• **DATA PROVIDED**

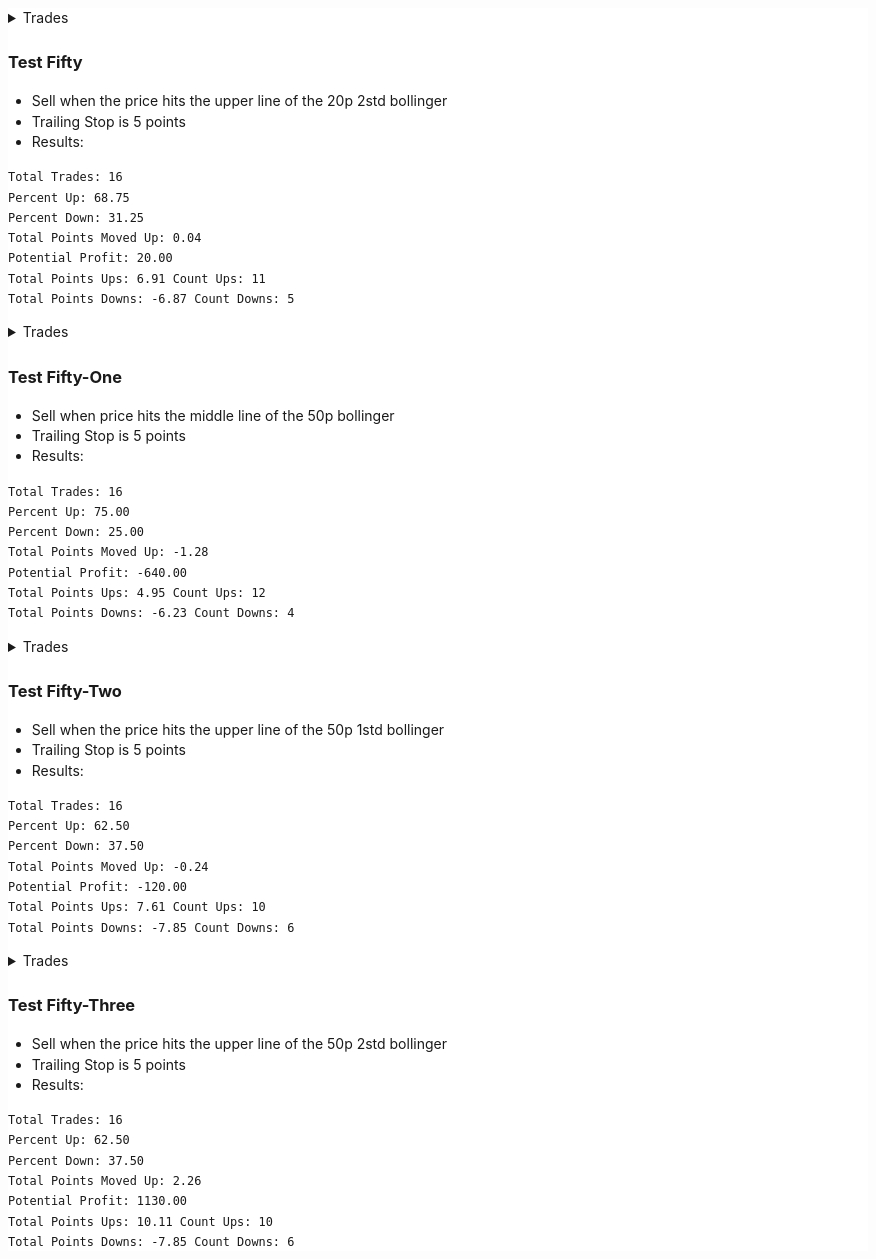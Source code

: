 
<details><summary>Trades</summary></details>

### Test Fifty
* Sell when the price hits the upper line of the 20p 2std bollinger
* Trailing Stop is 5 points
* Results:
```
Total Trades: 16
Percent Up: 68.75
Percent Down: 31.25
Total Points Moved Up: 0.04
Potential Profit: 20.00
Total Points Ups: 6.91 Count Ups: 11
Total Points Downs: -6.87 Count Downs: 5
```

<details><summary>Trades</summary></details>

### Test Fifty-One
* Sell when price hits the middle line of the 50p bollinger
* Trailing Stop is 5 points
* Results:
```
Total Trades: 16
Percent Up: 75.00
Percent Down: 25.00
Total Points Moved Up: -1.28
Potential Profit: -640.00
Total Points Ups: 4.95 Count Ups: 12
Total Points Downs: -6.23 Count Downs: 4
```

<details><summary>Trades</summary></details>

### Test Fifty-Two
* Sell when the price hits the upper line of the 50p 1std bollinger
* Trailing Stop is 5 points
* Results:
```
Total Trades: 16
Percent Up: 62.50
Percent Down: 37.50
Total Points Moved Up: -0.24
Potential Profit: -120.00
Total Points Ups: 7.61 Count Ups: 10
Total Points Downs: -7.85 Count Downs: 6
```

<details><summary>Trades</summary></details>

### Test Fifty-Three
* Sell when the price hits the upper line of the 50p 2std bollinger
* Trailing Stop is 5 points
* Results:
```
Total Trades: 16
Percent Up: 62.50
Percent Down: 37.50
Total Points Moved Up: 2.26
Potential Profit: 1130.00
Total Points Ups: 10.11 Count Ups: 10
Total Points Downs: -7.85 Count Downs: 6
```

• **EXERCISE DIRECTIONS**
Only these lines should appear in the reply: the one containing "50p 2std bollinger", the last line of the data, and all lines between them, each copied exactly.

• **FINISHED EXERCISE**
* Sell when the price hits the upper line of the 50p 2std bollinger
* Trailing Stop is 5 points
* Results:
```
Total Trades: 16
Percent Up: 62.50
Percent Down: 37.50
Total Points Moved Up: 2.26
Potential Profit: 1130.00
Total Points Ups: 10.11 Count Ups: 10
Total Points Downs: -7.85 Count Downs: 6
```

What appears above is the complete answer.